◆ DIRECTIONS FOR THIS TASK: Transcribe the full listing exactly, and drop every picture.

◆ RECORDED DATA:
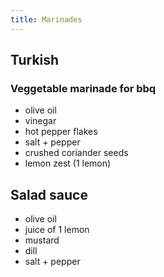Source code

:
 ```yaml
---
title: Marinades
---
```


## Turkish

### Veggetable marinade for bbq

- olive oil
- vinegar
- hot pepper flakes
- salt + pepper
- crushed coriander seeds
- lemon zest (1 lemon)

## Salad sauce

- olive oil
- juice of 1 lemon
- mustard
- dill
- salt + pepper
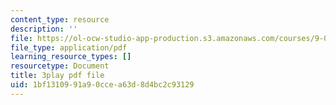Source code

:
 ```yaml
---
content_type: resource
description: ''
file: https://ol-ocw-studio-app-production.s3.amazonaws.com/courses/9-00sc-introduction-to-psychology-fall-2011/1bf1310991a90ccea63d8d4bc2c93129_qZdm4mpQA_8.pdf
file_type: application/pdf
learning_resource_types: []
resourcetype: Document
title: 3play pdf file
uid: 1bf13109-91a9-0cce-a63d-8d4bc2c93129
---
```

◆ REPLY:
Source code

:
 ```yaml
---
title: Marinades
---
```


## Turkish

### Veggetable marinade for bbq

- olive oil
- vinegar
- hot pepper flakes
- salt + pepper
- crushed coriander seeds
- lemon zest (1 lemon)

## Salad sauce

- olive oil
- juice of 1 lemon
- mustard
- dill
- salt + pepper
Source code

:
 ```yaml
---
content_type: resource
description: ''
file: https://ol-ocw-studio-app-production.s3.amazonaws.com/courses/9-00sc-introduction-to-psychology-fall-2011/1bf1310991a90ccea63d8d4bc2c93129_qZdm4mpQA_8.pdf
file_type: application/pdf
learning_resource_types: []
resourcetype: Document
title: 3play pdf file
uid: 1bf13109-91a9-0cce-a63d-8d4bc2c93129
---
```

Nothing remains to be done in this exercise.